What is needed –
Only the pictures should be dropped; every line of the data must come back exactly as written.

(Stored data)
****************************************

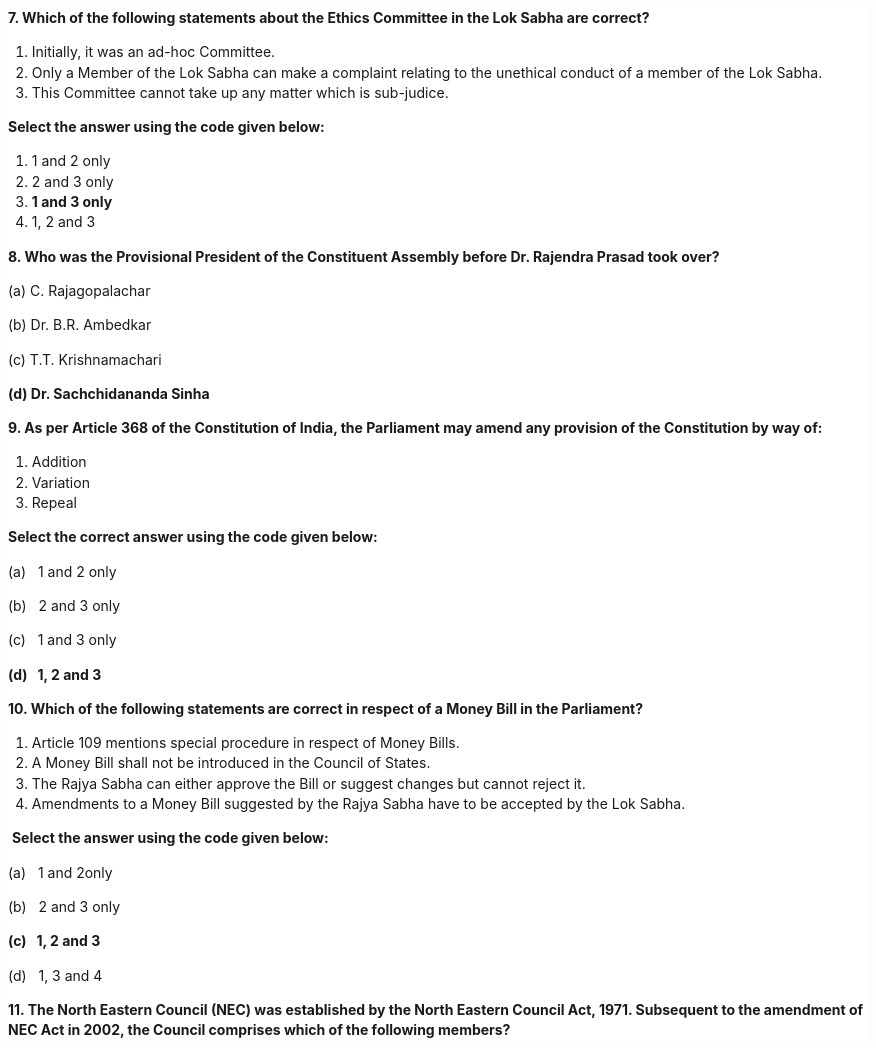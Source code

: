 **7. Which of the following statements about the Ethics Committee in the Lok Sabha are correct?**

1. Initially, it was an ad-hoc Committee.
2. Only a Member of the Lok Sabha can make a complaint relating to the unethical conduct of a member of the Lok Sabha.
3. This Committee cannot take up any matter which is sub-judice.

**Select the answer using the code given below:**

1. 1 and 2 only
2. 2 and 3 only
3. **1 and 3 only**
4. 1, 2 and 3

**8. Who was the Provisional President of the Constituent Assembly before Dr. Rajendra Prasad took over?**

(a) C. Rajagopalachar

(b) Dr. B.R. Ambedkar

(c) T.T. Krishnamachari

**(d) Dr. Sachchidananda Sinha** 

**9. As per Article 368 of the Constitution of India, the Parliament may amend any provision of the Constitution by way of:**

1. Addition
2. Variation
3. Repeal

**Select the correct answer using the code given below:**

   (a)   1 and 2 only

   (b)   2 and 3 only

   (c)   1 and 3 only

   **(d)   1, 2 and 3** 

**10. Which of the following statements are correct in respect of a Money Bill in the Parliament?**

1. Article 109 mentions special procedure in respect of Money Bills.
2. A Money Bill shall not be introduced in the Council of States.
3. The Rajya Sabha can either approve the Bill or suggest changes but cannot reject it.
4. Amendments to a Money Bill suggested by the Rajya Sabha have to be accepted by the Lok Sabha.

 **Select the answer using the code given below:**

   (a)   1 and 2only

   (b)   2 and 3 only

   **(c)   1, 2 and 3**

   (d)   1, 3 and 4

**11. The North Eastern Council (NEC) was established by the North Eastern Council Act, 1971. Subsequent to the amendment of NEC Act in 2002, the Council comprises which of the following members?**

****************************************

Result of this exercise –
Source code

: **7. Which of the following statements about the Ethics Committee in the Lok Sabha are correct?**

1. Initially, it was an ad-hoc Committee.
2. Only a Member of the Lok Sabha can make a complaint relating to the unethical conduct of a member of the Lok Sabha.
3. This Committee cannot take up any matter which is sub-judice.

**Select the answer using the code given below:**

1. 1 and 2 only
2. 2 and 3 only
3. **1 and 3 only**
4. 1, 2 and 3

**8. Who was the Provisional President of the Constituent Assembly before Dr. Rajendra Prasad took over?**

(a) C. Rajagopalachar

(b) Dr. B.R. Ambedkar

(c) T.T. Krishnamachari

**(d) Dr. Sachchidananda Sinha** 

**9. As per Article 368 of the Constitution of India, the Parliament may amend any provision of the Constitution by way of:**

1. Addition
2. Variation
3. Repeal

**Select the correct answer using the code given below:**

   (a)   1 and 2 only

   (b)   2 and 3 only

   (c)   1 and 3 only

   **(d)   1, 2 and 3** 

**10. Which of the following statements are correct in respect of a Money Bill in the Parliament?**

1. Article 109 mentions special procedure in respect of Money Bills.
2. A Money Bill shall not be introduced in the Council of States.
3. The Rajya Sabha can either approve the Bill or suggest changes but cannot reject it.
4. Amendments to a Money Bill suggested by the Rajya Sabha have to be accepted by the Lok Sabha.

 **Select the answer using the code given below:**

   (a)   1 and 2only

   (b)   2 and 3 only

   **(c)   1, 2 and 3**

   (d)   1, 3 and 4

**11. The North Eastern Council (NEC) was established by the North Eastern Council Act, 1971. Subsequent to the amendment of NEC Act in 2002, the Council comprises which of the following members?**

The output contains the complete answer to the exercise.